Good golly,Miss Molly!!! what a sheltered life !!


----------



## moody (Nov 5, 2011)

Neo Romanza said:


> This is good news for Mahler fans.  I personally would rather hear Mahler than Mozart or Beethoven in concert. I mean how many times are orchestras going to put out these boring programs with Beethoven's 9th? It's been done to death. Mahler's music, on the other hand, can be interpreted and performed in so many ways that it's sure to bring some much needed energy to the orchestras. Anyway, like I said, better Mahler being performed than the same old pap they normally churn out in the concert halls.
> 
> All of this said, I'm not a great fan of Mahler's music, but you do have the option, as we all do, of simply ignoring the concerts and the music. In regards, to Mahler being over-recorded, this could be said of Beethoven too. I mean how many cycles of Beethoven's symphonies do we need? So, in this light, we're both making the same argument, but, as I said, we do have the option of ignoring it.

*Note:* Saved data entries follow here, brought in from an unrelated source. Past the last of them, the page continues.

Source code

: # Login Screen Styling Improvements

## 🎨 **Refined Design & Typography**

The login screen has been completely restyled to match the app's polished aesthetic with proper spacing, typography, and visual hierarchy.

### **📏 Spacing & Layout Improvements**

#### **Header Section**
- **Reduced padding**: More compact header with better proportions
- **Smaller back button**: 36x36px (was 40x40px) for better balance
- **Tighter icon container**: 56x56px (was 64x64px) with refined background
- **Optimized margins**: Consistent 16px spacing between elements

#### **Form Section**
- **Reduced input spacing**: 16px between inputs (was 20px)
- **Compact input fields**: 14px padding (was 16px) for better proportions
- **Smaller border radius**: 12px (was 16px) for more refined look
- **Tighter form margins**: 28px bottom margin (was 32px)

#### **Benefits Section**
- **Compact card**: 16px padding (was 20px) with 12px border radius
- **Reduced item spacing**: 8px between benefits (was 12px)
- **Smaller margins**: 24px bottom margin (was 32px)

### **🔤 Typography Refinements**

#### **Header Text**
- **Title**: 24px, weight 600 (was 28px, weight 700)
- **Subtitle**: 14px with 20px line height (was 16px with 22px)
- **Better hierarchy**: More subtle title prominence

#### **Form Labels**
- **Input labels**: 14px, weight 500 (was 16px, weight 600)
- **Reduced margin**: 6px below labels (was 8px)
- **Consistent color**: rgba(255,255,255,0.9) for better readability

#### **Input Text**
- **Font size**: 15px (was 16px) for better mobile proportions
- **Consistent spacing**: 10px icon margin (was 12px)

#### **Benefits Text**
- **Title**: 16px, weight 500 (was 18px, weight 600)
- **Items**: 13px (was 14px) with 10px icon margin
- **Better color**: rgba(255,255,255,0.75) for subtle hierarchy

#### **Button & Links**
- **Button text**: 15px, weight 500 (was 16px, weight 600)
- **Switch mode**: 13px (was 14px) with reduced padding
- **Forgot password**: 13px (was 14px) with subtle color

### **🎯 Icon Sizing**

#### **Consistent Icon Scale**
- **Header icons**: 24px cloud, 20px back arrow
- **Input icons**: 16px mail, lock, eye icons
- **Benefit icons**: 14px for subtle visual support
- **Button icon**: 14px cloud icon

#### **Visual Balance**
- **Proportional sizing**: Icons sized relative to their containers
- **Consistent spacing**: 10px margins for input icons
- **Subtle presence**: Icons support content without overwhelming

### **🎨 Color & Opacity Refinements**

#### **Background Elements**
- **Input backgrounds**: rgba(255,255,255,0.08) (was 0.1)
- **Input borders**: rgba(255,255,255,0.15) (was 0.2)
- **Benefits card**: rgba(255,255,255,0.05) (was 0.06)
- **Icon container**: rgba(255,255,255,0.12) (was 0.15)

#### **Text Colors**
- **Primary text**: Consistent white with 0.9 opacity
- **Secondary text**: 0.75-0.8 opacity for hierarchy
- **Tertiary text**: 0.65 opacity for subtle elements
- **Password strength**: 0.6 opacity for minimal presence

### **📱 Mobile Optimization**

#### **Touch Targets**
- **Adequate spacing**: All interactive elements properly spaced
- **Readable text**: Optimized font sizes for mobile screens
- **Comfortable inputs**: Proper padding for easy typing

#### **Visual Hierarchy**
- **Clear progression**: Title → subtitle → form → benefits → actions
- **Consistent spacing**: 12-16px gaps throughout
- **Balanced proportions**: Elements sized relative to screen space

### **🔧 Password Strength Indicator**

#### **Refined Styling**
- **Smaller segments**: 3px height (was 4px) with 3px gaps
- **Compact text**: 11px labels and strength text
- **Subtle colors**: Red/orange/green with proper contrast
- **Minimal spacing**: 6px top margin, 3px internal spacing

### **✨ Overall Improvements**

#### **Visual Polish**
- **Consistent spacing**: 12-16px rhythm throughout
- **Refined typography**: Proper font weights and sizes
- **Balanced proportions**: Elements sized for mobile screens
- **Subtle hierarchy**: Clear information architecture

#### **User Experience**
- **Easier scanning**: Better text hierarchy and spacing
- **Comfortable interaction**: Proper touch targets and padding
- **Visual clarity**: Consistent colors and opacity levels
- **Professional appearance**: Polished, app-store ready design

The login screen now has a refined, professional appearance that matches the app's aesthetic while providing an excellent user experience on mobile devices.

But Beethoven is far superior whether you like Mahler or not.


----------



## Nereffid (Feb 6, 2013)

Hipster conductors overplayed Mahler before it was cool to overplay Mahler.


----------



## ahammel (Oct 10, 2012)

Can't say I'm being flooded with him where I am. My local symphony is currently going through the symphony cycle at the rate of one per year. I'd like to go see the 9th next spring.

On the other hand, they're doing their second cycle of Beethoven's piano concerti in as many years. I'd say that's overplaying them just a bit.

There's definitely a rather bewildering abundance of recordings of Mahler's cycle.


----------



## Neo Romanza (May 7, 2013)

moody said:


> But Beethoven is far superior whether you like Mahler or not.


Beside the point.


----------



## ptr (Jan 22, 2013)

moody said:


> But Beethoven is far superior whether you like Mahler or not.


I'm sorry Mr Moody, this is a factoid without any base in contemporary science! Ludwig might be superior in Your heart, in mine Gustav is the one that stirs emotions far beyond belief! 

/ptr


----------



## Sonata (Aug 7, 2010)

moody said:


> But Beethoven is far superior whether you like Mahler or not.


I respect Beethoven's standing as one of the greatest composers who lived, but Mahler is one of the finest symphonists himself. I don't consider the gap between them to be so large.


----------



## moody (Nov 5, 2011)

Sonata said:


> I respect Beethoven's standing as one of the greatest composers who lived, but Mahler is one of the finest symphonists himself. I don't consider the gap between them to be so large.


The big problem with Mahler outside the concert hall is the length of all his symphonies bar two,I have always found it difficult to concentrate. But at a concert--yes
I love his vocal music and listen often and Das Lied is a miracle.


----------



## ptr (Jan 22, 2013)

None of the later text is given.